- **TASK DIRECTIONS**
All lines in the material with the string "simulation" should be listed.

┄┄┄┄┄┄

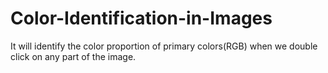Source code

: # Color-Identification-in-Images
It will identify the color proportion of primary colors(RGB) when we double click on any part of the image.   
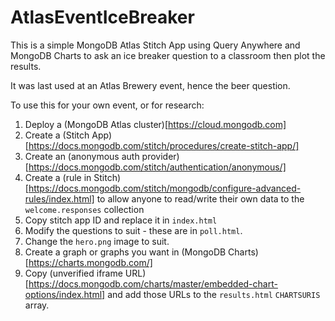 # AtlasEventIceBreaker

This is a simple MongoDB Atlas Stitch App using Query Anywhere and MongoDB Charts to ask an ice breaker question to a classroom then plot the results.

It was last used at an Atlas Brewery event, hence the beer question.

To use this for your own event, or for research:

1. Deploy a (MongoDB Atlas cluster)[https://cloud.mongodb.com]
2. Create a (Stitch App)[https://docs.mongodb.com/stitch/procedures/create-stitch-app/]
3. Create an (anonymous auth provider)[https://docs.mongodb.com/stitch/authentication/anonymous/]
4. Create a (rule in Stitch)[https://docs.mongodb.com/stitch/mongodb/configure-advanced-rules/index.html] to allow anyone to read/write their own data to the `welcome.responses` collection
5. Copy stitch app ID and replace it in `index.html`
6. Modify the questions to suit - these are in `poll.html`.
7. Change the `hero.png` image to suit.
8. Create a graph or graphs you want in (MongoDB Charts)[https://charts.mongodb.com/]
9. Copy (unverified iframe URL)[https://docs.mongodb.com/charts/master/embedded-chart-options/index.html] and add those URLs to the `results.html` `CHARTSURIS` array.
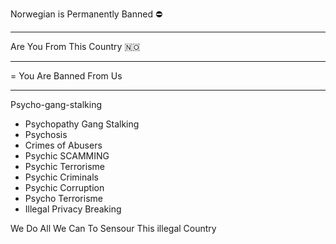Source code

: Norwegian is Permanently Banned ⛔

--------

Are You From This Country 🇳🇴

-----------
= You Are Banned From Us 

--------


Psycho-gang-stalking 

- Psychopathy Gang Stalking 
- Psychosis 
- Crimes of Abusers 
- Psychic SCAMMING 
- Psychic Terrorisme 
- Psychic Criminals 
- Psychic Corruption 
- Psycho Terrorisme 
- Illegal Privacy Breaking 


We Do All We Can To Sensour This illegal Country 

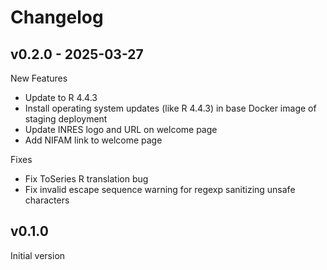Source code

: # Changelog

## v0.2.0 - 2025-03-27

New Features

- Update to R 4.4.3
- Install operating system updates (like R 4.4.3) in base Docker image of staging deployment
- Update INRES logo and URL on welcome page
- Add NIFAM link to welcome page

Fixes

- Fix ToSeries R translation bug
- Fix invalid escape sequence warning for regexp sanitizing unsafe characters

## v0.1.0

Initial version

┄┄┄┄┄┄

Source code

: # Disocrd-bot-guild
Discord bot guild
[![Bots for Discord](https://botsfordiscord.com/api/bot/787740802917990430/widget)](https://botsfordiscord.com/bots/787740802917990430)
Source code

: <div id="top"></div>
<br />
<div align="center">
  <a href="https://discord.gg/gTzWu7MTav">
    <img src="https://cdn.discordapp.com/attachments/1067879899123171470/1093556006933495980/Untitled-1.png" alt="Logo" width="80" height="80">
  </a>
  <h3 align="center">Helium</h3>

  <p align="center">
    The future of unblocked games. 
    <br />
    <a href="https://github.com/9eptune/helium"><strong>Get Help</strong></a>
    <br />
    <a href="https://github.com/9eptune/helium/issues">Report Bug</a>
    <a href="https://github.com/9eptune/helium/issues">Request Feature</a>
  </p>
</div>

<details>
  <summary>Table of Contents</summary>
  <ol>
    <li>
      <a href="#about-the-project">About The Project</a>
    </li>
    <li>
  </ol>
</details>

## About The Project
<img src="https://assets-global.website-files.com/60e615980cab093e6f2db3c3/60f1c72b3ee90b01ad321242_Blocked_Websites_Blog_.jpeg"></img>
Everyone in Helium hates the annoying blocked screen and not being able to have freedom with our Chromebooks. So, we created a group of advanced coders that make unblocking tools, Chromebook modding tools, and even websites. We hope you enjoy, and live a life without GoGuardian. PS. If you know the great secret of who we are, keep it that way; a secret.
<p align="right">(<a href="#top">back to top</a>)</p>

┄┄┄┄┄┄

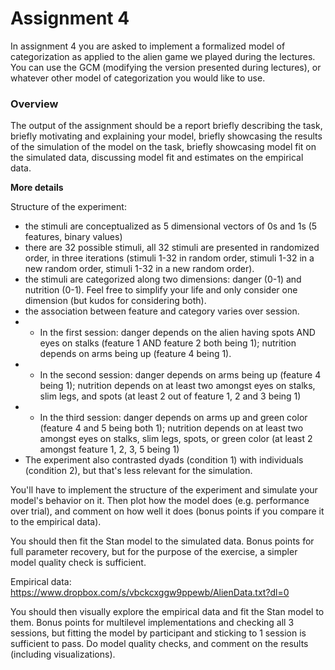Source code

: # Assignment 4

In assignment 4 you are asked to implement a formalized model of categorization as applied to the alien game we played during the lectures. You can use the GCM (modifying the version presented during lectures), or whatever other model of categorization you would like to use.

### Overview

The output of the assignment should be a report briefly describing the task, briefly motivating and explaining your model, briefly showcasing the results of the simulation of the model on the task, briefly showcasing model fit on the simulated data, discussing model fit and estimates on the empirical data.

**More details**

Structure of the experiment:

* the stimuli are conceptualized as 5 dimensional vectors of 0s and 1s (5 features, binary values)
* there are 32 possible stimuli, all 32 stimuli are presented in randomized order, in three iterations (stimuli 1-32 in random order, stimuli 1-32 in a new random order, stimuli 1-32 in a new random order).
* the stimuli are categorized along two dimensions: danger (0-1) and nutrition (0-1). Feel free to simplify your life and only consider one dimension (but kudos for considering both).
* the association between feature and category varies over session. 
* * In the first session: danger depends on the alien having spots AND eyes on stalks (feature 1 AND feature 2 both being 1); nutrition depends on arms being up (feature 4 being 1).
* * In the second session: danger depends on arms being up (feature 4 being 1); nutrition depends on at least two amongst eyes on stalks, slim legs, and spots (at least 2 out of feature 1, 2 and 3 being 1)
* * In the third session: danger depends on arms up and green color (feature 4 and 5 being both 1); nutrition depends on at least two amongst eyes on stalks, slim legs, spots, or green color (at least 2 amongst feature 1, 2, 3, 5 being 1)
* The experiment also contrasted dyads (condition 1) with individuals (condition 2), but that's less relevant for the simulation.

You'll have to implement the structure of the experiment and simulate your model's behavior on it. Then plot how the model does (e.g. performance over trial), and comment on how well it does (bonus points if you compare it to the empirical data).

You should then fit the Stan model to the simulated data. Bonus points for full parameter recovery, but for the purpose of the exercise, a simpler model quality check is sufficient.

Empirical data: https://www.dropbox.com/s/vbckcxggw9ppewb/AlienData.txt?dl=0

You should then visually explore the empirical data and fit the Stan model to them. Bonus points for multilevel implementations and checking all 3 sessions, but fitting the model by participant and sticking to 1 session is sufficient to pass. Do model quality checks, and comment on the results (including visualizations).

┄┄┄┄┄┄

- **EXPECTED OUTPUT**
The output of the assignment should be a report briefly describing the task, briefly motivating and explaining your model, briefly showcasing the results of the simulation of the model on the task, briefly showcasing model fit on the simulated data, discussing model fit and estimates on the empirical data.
* The experiment also contrasted dyads (condition 1) with individuals (condition 2), but that's less relevant for the simulation.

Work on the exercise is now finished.